[Saved data entries]
+---+

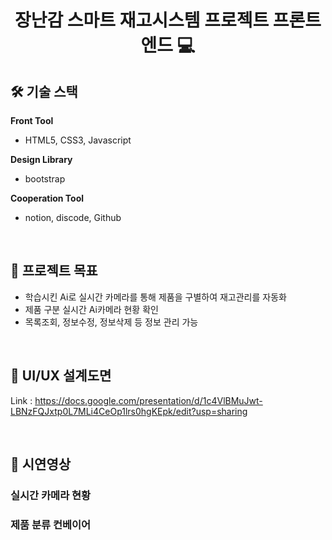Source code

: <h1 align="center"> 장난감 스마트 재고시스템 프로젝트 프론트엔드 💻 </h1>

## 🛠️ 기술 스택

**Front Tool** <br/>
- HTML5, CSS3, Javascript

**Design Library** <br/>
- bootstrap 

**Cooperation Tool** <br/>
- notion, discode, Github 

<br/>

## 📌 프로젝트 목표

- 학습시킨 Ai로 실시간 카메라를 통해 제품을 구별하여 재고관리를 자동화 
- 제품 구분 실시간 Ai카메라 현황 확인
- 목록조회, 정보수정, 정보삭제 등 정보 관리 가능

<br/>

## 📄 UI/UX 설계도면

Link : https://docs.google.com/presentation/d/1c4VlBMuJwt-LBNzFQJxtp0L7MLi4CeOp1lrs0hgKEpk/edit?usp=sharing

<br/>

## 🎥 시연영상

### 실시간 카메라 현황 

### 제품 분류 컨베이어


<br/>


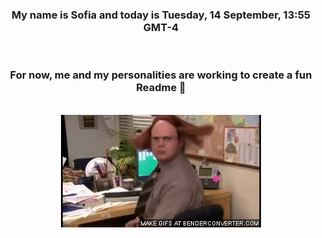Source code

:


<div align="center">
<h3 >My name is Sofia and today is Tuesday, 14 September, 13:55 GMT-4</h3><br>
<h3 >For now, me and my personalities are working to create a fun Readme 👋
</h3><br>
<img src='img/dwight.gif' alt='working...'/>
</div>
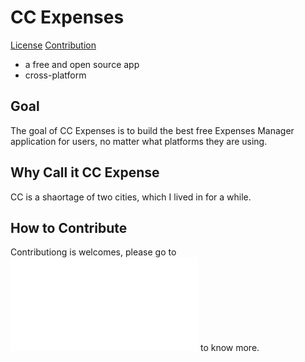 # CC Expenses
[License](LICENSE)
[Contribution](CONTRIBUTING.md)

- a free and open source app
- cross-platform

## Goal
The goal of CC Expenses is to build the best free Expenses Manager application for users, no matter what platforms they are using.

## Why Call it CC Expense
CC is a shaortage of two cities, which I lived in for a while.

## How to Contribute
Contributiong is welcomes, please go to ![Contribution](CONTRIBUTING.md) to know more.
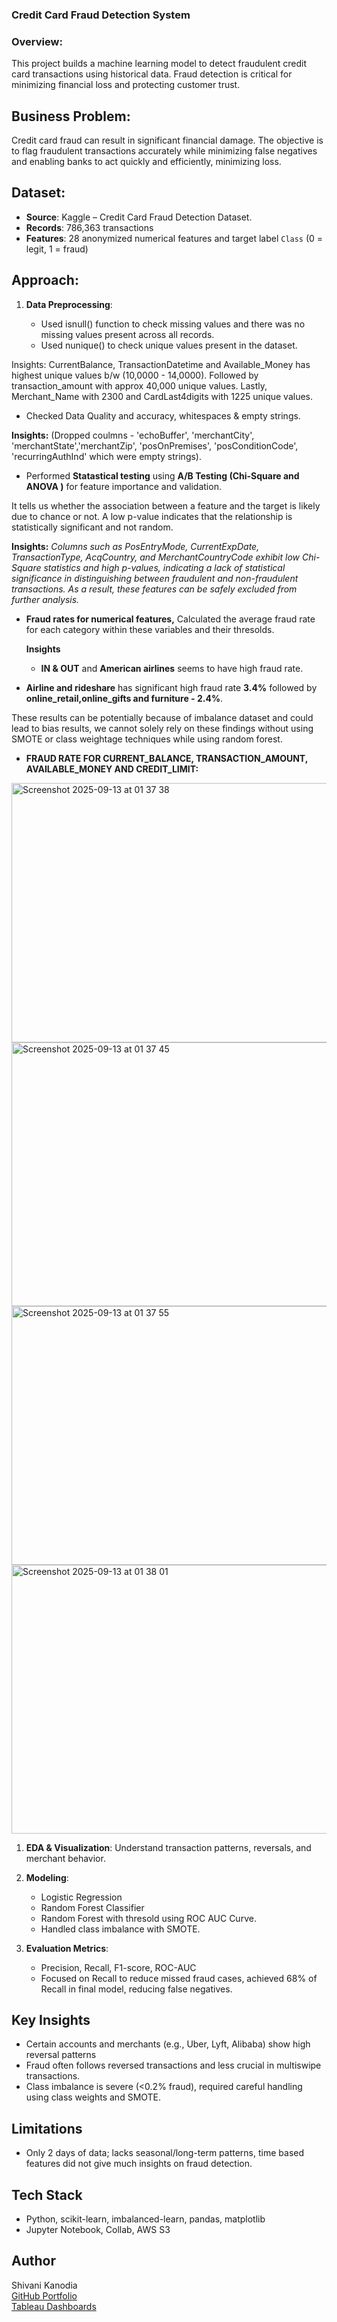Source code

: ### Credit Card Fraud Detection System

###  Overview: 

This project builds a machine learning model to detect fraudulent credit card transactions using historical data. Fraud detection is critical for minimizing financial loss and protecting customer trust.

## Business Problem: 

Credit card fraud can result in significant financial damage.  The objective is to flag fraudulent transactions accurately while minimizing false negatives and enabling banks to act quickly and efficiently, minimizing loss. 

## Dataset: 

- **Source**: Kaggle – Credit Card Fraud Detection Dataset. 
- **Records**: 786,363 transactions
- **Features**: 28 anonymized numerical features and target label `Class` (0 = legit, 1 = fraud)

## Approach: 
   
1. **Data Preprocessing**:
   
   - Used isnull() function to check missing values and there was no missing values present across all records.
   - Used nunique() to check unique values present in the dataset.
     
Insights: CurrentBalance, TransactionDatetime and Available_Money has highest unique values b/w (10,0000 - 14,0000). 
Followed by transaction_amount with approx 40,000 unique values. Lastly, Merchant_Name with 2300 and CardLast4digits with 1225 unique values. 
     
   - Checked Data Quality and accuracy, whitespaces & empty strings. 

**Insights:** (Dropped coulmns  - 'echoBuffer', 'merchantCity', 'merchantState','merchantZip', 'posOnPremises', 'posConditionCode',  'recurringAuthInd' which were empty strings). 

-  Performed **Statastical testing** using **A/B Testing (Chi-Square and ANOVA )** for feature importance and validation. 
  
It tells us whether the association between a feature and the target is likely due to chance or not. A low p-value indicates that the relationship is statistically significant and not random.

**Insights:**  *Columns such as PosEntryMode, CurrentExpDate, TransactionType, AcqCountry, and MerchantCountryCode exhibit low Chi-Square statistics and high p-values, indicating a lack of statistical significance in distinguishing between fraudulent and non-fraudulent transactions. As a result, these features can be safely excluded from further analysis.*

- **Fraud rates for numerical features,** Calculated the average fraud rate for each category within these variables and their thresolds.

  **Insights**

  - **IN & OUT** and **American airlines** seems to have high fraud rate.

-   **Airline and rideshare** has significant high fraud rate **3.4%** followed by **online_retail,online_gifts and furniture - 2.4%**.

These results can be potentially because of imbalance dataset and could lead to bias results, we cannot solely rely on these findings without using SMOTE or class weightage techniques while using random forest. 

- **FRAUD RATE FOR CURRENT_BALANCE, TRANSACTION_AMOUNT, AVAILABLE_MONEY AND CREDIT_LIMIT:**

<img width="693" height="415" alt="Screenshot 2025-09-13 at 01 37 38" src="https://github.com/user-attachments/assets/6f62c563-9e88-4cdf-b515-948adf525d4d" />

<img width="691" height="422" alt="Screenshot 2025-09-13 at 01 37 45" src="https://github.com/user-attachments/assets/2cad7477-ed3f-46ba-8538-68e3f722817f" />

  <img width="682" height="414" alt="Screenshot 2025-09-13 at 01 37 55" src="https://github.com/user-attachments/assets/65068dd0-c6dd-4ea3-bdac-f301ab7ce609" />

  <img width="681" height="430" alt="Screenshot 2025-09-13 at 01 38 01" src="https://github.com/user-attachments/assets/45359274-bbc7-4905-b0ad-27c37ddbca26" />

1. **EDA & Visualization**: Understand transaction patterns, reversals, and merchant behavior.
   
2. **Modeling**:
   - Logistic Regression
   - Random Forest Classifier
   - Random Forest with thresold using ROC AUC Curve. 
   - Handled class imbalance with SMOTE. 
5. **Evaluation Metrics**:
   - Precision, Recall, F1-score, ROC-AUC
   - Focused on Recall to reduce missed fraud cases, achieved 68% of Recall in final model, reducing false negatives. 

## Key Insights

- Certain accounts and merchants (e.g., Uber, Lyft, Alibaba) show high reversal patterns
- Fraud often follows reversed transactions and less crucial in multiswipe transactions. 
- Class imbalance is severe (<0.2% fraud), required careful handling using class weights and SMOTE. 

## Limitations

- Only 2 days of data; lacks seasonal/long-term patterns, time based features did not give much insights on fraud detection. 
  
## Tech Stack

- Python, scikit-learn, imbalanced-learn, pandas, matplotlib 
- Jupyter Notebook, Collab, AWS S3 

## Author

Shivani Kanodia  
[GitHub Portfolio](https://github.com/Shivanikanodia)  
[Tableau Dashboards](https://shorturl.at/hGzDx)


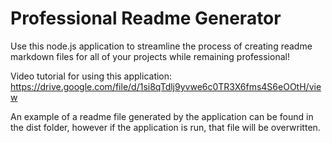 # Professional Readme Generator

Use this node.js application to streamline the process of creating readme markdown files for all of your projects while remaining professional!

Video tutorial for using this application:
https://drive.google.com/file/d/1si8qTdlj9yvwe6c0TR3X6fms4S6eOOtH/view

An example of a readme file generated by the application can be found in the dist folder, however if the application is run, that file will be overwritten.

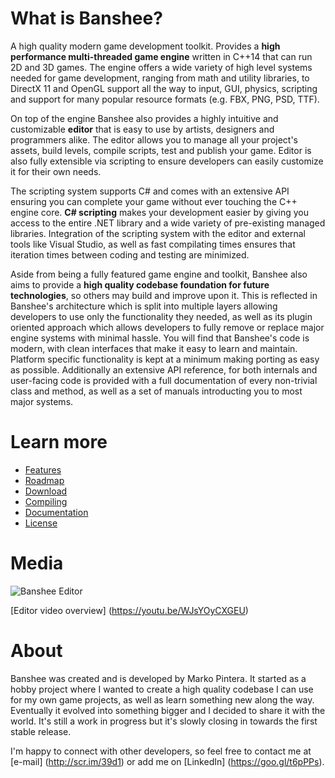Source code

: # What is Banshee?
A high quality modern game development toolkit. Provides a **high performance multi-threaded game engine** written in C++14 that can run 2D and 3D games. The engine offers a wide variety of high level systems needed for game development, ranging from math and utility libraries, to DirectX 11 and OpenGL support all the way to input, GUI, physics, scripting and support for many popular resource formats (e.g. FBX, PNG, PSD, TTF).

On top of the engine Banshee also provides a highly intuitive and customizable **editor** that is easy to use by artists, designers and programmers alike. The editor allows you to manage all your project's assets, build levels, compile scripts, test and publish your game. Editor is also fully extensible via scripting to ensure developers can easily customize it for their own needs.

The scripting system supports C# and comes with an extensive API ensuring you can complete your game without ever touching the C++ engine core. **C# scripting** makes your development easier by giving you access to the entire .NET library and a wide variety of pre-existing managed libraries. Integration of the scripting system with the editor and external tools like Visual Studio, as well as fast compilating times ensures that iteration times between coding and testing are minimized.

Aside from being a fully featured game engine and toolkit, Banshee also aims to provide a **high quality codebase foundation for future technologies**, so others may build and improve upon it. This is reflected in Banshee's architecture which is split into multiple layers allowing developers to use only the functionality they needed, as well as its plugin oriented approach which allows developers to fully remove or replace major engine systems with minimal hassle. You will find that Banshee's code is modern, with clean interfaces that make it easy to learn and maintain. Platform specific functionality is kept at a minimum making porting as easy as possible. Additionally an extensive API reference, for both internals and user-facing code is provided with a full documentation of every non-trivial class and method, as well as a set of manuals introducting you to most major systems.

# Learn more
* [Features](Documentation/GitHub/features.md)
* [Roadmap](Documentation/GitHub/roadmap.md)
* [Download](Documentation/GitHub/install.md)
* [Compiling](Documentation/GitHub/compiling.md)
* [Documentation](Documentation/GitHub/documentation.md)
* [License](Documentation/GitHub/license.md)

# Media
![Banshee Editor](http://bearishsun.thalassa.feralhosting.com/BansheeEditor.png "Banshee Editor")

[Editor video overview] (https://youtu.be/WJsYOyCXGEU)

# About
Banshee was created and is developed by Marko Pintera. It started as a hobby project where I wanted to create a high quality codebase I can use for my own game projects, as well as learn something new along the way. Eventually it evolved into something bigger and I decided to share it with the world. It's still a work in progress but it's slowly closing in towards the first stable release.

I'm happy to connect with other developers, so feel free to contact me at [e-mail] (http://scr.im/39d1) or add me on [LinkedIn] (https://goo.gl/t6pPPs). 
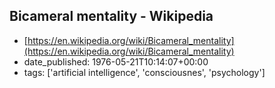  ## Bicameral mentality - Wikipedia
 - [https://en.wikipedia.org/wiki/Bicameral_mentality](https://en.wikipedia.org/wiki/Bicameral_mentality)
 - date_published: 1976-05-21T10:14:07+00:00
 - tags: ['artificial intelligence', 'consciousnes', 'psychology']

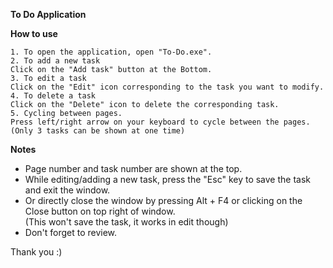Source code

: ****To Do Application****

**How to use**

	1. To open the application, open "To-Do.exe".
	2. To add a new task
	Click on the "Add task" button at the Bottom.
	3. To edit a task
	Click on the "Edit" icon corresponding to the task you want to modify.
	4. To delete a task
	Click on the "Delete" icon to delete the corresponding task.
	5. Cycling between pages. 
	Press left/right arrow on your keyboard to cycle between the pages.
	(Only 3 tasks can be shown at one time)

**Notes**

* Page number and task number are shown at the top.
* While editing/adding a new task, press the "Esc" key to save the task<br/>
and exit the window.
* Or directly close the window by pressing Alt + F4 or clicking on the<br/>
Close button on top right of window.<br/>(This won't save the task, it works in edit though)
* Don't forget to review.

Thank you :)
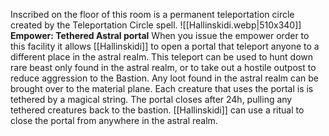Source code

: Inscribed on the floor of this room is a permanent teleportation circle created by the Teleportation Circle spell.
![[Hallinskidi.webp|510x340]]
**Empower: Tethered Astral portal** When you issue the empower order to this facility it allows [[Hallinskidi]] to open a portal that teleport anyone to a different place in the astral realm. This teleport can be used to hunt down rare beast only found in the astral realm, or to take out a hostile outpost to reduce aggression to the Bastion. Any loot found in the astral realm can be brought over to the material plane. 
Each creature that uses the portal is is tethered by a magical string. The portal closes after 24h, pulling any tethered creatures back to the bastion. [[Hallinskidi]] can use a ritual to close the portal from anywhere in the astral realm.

+---+

▸ **Exercise**
Scan the records above for the lines holding "Followed by transaction_amount" and "were empty strings).". Transcribe those two and every line between them word for word, and no others.

▸ **Task answer**
Followed by transaction_amount with approx 40,000 unique values. Lastly, Merchant_Name with 2300 and CardLast4digits with 1225 unique values. 
     
   - Checked Data Quality and accuracy, whitespaces & empty strings. 

**Insights:** (Dropped coulmns  - 'echoBuffer', 'merchantCity', 'merchantState','merchantZip', 'posOnPremises', 'posConditionCode',  'recurringAuthInd' which were empty strings). 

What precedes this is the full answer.